ACTIVITY
Output a faithful copy of the entries, every picture removed.

RECORDS PROVIDED

---

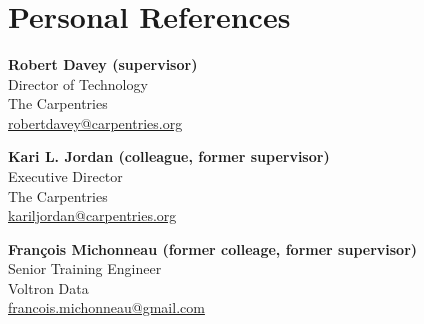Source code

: \documentclass[10pt,letterpaper,sans]{modernresume} %
\title{ } %
\begin{document}
% 

\makecvtitle %



\vspace{5pt}

\section{Personal References}

\vspace{5pt}

\textbf{Robert Davey (supervisor)}\\
Director of Technology\\
The Carpentries\\
\href{mailto:robertdavey@carpentries.org?subject=Reference for Zhian N. Kamvar}{robertdavey@carpentries.org}

\bigskip

\textbf{Kari L. Jordan (colleague, former supervisor)}\\
Executive Director\\
The Carpentries\\
\href{mailto:kariljordan@carpentries.org?subject=Reference for Zhian N. Kamvar}{kariljordan@carpentries.org}

\bigskip


\textbf{François Michonneau (former colleage, former supervisor)}\\
Senior Training Engineer\\
Voltron Data\\
\href{mailto:francois.michonneau@gmail.com?subject=Reference for Zhian N. Kamvar}{francois.michonneau@gmail.com}



\end{document}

---

EXERCISE OUTPUT
Source code

: \documentclass[10pt,letterpaper,sans]{modernresume} %
\title{ } %
\begin{document}
% 

\makecvtitle %



\vspace{5pt}

\section{Personal References}

\vspace{5pt}

\textbf{Robert Davey (supervisor)}\\
Director of Technology\\
The Carpentries\\
\href{mailto:robertdavey@carpentries.org?subject=Reference for Zhian N. Kamvar}{robertdavey@carpentries.org}

\bigskip

\textbf{Kari L. Jordan (colleague, former supervisor)}\\
Executive Director\\
The Carpentries\\
\href{mailto:kariljordan@carpentries.org?subject=Reference for Zhian N. Kamvar}{kariljordan@carpentries.org}

\bigskip


\textbf{François Michonneau (former colleage, former supervisor)}\\
Senior Training Engineer\\
Voltron Data\\
\href{mailto:francois.michonneau@gmail.com?subject=Reference for Zhian N. Kamvar}{francois.michonneau@gmail.com}



\end{document}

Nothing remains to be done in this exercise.